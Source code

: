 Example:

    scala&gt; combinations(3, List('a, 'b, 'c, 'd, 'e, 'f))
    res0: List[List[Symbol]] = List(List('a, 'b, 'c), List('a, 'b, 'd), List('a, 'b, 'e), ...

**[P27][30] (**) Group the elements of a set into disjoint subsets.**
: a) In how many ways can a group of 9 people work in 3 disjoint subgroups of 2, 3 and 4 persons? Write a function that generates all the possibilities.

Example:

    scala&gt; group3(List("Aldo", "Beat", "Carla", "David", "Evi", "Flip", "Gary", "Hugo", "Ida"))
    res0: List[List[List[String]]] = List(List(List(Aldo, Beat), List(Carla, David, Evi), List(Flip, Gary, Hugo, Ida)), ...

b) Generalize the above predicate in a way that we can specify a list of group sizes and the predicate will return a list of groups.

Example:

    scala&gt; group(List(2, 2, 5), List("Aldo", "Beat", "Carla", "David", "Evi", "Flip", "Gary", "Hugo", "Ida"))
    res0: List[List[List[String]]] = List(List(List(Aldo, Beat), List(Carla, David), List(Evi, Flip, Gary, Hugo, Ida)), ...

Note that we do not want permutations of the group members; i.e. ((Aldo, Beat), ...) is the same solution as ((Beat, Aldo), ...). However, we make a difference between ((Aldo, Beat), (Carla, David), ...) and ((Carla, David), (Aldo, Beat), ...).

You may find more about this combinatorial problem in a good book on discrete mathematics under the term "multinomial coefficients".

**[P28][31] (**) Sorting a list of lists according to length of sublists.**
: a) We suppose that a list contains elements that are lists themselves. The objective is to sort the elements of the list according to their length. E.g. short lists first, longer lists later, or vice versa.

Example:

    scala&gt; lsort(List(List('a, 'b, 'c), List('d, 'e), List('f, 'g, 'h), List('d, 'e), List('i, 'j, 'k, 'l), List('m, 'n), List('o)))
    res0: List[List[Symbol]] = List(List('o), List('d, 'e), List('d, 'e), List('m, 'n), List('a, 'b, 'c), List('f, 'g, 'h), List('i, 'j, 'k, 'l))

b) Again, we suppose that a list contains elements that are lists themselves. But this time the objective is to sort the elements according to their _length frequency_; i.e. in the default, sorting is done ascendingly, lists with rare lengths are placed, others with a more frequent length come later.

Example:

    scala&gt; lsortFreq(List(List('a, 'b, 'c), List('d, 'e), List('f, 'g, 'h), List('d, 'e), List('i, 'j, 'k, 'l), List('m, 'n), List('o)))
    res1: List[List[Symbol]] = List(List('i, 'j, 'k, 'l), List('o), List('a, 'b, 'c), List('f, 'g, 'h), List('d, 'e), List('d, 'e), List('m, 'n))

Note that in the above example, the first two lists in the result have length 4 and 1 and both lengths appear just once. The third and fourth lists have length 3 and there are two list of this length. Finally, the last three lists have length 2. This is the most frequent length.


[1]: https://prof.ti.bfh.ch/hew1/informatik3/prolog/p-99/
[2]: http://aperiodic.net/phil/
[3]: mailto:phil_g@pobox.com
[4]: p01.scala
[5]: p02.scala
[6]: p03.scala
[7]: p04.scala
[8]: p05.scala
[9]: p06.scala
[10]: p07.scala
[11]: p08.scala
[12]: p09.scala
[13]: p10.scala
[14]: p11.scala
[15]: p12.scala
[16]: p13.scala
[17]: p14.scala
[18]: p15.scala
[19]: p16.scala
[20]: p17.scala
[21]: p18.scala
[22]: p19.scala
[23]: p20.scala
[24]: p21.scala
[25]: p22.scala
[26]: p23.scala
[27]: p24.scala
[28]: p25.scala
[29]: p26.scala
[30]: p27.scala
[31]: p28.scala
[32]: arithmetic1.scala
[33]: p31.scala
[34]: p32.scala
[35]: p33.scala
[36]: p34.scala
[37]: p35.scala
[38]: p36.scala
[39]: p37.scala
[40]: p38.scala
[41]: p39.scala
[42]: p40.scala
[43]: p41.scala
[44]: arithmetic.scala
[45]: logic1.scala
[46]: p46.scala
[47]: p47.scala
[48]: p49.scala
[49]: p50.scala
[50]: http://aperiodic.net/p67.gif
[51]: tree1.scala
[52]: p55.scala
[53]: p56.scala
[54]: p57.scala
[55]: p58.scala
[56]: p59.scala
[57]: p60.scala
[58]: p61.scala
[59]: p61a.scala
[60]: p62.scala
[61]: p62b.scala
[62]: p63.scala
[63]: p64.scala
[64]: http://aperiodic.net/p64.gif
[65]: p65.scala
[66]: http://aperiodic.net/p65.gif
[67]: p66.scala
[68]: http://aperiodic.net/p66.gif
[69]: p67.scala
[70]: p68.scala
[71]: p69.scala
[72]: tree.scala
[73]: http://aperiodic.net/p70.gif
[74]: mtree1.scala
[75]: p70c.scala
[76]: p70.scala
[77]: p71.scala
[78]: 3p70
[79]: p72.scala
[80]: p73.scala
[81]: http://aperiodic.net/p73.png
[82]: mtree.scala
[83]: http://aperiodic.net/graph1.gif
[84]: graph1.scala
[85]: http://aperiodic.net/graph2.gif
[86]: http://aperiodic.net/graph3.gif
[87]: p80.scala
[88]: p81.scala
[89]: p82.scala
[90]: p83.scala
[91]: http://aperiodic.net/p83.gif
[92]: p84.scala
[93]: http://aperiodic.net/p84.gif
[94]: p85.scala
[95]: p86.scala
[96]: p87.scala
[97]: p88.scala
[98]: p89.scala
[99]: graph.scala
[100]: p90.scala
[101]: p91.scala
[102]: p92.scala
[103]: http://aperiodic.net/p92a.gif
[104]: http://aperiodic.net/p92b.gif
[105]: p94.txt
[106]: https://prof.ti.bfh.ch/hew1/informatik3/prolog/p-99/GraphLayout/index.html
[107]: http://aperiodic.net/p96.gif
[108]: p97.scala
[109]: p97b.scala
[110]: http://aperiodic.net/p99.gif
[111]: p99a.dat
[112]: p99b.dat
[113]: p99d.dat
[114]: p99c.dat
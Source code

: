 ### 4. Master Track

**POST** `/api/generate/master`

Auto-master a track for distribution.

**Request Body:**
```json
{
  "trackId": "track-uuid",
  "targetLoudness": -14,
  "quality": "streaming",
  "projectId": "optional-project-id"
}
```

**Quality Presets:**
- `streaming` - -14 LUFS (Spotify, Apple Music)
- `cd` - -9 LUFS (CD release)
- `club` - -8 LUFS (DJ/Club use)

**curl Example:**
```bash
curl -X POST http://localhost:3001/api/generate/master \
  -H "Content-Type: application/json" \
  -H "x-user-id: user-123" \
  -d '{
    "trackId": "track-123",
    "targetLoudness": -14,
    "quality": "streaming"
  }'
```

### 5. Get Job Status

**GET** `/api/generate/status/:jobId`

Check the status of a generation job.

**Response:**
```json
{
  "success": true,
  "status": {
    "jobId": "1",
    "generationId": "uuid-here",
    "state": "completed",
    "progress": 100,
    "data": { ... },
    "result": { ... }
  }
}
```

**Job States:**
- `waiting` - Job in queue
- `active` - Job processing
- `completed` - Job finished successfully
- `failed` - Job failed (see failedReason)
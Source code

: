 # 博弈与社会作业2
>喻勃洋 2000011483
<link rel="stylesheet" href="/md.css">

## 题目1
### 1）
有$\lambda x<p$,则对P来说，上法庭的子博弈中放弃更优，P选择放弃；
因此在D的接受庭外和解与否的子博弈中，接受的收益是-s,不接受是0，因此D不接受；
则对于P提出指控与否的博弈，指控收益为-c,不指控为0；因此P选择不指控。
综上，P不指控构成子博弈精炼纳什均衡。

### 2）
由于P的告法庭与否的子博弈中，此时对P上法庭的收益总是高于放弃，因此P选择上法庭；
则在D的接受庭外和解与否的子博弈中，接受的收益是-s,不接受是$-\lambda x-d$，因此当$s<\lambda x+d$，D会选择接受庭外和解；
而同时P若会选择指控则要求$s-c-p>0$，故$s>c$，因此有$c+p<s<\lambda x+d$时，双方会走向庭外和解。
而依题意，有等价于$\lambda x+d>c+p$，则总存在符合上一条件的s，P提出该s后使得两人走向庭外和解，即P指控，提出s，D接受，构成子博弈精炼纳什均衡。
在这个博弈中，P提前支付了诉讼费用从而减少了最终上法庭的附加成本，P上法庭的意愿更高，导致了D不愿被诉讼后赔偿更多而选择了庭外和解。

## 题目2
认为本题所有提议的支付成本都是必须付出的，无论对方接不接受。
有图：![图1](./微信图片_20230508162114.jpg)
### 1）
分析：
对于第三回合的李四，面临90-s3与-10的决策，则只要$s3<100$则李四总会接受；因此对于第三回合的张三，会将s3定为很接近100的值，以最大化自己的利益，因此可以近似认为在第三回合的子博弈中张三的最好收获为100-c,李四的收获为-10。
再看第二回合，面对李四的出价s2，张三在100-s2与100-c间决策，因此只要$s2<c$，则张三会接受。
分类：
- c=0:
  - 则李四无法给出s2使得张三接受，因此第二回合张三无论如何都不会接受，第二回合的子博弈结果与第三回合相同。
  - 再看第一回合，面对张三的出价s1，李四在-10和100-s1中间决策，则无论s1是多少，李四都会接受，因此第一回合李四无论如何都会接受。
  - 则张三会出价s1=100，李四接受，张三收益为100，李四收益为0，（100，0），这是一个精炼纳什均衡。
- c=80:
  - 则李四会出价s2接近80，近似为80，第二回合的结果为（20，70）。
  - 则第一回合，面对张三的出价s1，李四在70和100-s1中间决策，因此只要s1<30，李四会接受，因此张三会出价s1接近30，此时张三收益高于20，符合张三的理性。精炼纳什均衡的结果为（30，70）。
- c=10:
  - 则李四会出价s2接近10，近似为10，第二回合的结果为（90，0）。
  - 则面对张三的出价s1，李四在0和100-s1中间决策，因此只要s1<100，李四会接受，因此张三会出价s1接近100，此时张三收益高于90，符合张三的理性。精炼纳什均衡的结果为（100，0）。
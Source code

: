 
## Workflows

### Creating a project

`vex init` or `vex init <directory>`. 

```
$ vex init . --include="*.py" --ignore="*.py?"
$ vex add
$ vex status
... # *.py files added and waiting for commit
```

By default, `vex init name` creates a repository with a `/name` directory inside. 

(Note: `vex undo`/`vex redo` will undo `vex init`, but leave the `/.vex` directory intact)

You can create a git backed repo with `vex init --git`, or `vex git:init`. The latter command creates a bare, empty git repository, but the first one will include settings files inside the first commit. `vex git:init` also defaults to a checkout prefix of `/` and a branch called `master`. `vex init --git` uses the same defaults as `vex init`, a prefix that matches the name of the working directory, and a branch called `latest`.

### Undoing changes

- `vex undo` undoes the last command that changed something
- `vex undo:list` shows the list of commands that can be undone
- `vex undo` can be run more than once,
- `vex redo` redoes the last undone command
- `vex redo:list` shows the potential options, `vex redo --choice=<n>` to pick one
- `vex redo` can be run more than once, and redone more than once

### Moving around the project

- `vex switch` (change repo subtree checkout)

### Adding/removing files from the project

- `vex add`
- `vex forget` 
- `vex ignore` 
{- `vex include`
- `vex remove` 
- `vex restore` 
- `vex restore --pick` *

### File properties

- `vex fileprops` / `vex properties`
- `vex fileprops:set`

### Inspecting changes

-----

### Problem details
Look through the entries for the string "POST". Every line that has it belongs in the answer.

### Solution
**POST** `/api/generate/master`
curl -X POST http://localhost:3001/api/generate/master \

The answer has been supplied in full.